TRAMA
Dan, scrittore, vive con Alice, la musa del suo romanzo, ma si innamora di Anna, fotografa. Lei però sposa Larry che, conosciuta Alice, ne rimane colpito…
RECENSIONI
Lo avevamo lasciato autore del kolossal televisivo ANGELS IN AMERICA, tratto dal dittico di Kushner, e ritroviamo Mike Nichols nei cinema con un adattamento di un altro grande successo teatrale, CLOSER (Intimo) del drammaturgo inglese Patrick Marber, che ne cura anche la sceneggiatura.
Nello schermo-acquario s'intrecciano le piste dei quattro protagonisti in un groviglio in cui sesso e amore seguono volentieri strade opposte e che dice quanto il tradimento non sia un fatto ma un sentimento: non si tradisce mai, semplicemente ci si sente traditi. In ques'ottica, in cui il sentire soggettivo viene prima del dato oggettivo - leggibile in diversi modi -, la verità e la menzogna sono variabili che conducono a esiti imprevedibili: possono infatti fungere entrambe da stratagemma, le impasse che creano confinando con l'affetto da un lato, con l'infedeltà e il sesso dall'altro; si scoprirà allora che ciò che sembrava plausibile era generato da una bugia (il finale squarcia il velo sul primo incontro di Dan e Alice, mostrandocelo marcato dalla falsità) e che quello che sembrava falso non lo era affatto (Alice che rivela il suo vero nome a Larry e non viene creduta; Larry che confessa a Dan di aver scopato Alice, rivelazione che pare un trucco bastardo per insinuare il dubbio, e che si scopre veriteria): che certe volte né si vuole mentire né si può essere sinceri con l'altro e che quando questo accade è segno che l'amore è evaporato.
Gli intrecci - che attuano alla lettera le regole dell'attrazione - sono risolti per sipari in cui si svolgono sempre e solo azioni decisive - incontri, seduzioni e rotture -, la narrazione è concentrata sui quattro personaggi - nessuno spazio per altri -, la confezione è paratelevisiva, la patina letteraria non è affatto rimossa dai dialoghi ma la forza significante del testo vince su tutto, anche su una regia solo corretta e con guizzi zero.
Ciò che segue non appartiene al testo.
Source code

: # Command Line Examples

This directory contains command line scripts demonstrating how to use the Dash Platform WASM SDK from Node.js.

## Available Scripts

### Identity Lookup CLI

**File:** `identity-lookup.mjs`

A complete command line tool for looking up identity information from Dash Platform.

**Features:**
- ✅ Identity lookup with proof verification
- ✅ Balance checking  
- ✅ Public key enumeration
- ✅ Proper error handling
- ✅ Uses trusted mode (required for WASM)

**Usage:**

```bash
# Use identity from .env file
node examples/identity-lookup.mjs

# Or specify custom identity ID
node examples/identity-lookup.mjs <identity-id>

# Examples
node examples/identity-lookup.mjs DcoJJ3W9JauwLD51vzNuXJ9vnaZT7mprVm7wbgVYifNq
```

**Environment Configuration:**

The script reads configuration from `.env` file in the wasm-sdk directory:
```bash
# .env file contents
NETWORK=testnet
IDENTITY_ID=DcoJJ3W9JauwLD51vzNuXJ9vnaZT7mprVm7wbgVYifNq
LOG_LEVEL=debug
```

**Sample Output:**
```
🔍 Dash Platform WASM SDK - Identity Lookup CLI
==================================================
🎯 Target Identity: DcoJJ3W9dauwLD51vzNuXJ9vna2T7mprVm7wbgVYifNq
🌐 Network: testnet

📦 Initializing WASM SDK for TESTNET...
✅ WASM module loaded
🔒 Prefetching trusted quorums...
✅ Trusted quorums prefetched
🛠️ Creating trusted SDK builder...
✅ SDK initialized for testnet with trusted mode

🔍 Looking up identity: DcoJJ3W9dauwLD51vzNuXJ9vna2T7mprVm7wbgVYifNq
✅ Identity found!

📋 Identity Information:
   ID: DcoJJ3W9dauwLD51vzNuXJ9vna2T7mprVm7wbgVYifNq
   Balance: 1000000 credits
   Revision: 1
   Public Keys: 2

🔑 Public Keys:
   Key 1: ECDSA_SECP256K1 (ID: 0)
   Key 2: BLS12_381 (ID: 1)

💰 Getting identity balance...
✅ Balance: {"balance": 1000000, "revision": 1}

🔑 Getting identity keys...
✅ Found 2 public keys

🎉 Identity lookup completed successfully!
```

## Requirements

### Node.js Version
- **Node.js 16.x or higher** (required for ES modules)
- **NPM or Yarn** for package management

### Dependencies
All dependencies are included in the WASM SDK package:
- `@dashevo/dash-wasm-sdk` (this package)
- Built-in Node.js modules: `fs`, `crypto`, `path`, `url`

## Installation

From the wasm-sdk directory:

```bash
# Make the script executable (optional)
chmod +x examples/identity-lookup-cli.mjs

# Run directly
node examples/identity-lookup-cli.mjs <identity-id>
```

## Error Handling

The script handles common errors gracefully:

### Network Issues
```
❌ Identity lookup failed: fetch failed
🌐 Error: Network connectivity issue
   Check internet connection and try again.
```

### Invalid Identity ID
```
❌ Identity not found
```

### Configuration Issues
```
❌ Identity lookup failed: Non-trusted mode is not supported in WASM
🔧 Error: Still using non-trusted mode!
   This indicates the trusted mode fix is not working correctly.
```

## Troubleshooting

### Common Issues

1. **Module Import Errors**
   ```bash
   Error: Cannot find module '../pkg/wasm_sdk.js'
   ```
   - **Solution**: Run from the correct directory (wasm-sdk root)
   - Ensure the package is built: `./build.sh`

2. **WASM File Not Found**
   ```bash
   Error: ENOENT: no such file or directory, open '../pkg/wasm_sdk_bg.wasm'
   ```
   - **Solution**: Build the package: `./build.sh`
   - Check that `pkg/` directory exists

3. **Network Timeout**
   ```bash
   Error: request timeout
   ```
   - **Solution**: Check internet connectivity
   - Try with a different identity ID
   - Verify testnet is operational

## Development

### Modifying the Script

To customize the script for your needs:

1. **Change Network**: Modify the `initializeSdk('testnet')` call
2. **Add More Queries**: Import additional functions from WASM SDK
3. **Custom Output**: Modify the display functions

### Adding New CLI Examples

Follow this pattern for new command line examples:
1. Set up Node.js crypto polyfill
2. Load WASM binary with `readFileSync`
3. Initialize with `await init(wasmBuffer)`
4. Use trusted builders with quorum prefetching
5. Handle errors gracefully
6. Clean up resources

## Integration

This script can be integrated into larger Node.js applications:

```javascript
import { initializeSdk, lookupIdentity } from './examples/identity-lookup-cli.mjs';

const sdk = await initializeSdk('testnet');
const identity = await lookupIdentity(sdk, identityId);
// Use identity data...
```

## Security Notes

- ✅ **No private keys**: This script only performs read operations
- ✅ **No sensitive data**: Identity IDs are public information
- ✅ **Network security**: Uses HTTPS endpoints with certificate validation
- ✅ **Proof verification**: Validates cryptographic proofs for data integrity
Si gode dunque dell'intelligente tessitura della trama, di almeno una grande scena (quella in cui Anna/Julia Roberts confessa l'adulterio a Larry/Clive Owen) e per il resto, stanti le buone performance degli attori, ci si abbandona ai sollazzi e ai tormenti di questo carnevale umano in agrodolce.
Un quartetto di fantasmi d’amore, con il teatro come modello espressivo (i personaggi-maschere, le opprimenti sticomitie), sfondo allusivo (il litigio di Anna e Dan all’opera), metafora (la bugia totale, deliberata e potenzialmente salvifica di Alice, contrapposta agli squallidi sotterfugi degli altri tre). Abilissimamente diretto, grandiosamente recitato e impeccabilmente confezionato, CLOSER risulta molto meno riuscito del precedente film di Nichols, ANGELS IN AMERICA, altro adattamento di un testo teatrale, televisivo (in tutti i sensi) e discontinuo ma dannatamente vitale nel suo incessante fondere i generi e i piani del racconto, cambiando rotta a ogni inquadratura e tramutando quello che avrebbe potuto essere appena un bizzarro crogiolo in un gioiello di sfaccettata coerenza e sopraffina coesione. Strano a dirsi, CLOSER non inciampa sul piano visivo: il dramma da camera è esplorato dal regista senza stravaganze ma con grande attenzione (l’alternanza di figura intera e primo piano è spesso giocata con grande efficacia, come nella scena dello studio fotografico). Piuttosto, si ha a più riprese l’impressione che sia il dramma di Marber a non meritare tanta attenzione da parte di regista e attori: i torrenziali duelli di parole si risolvono spesso in fiacche (seppur superficialmente brillanti) variazioni su figure e suggestioni più che stantie, e in tutta la pièce ristagna un’aria didascalica che appesantisce anche gli elementi più promettenti (l’impenetrabile riserbo di Anna). La regia finisce per adattarsi un po’ troppo al copione, fino a cullarsi in un’eleganza innegabilmente cool (ancora una volta, purtroppo, in tutti i sensi). E chiunque abbia orchestrato gli echi di Così fan tutte, si tratta di un’idea non tanto banale quanto controproducente: molti testi ben più validi uscirebbero sconfitti da un confronto tanto insistito con il capolavoro della trilogia dapontiana-mozartiana. Concludendo: l’allievo Nichols è intelligente e si applica, ma potrebbe anche applicarsi a qualcosa di più valido.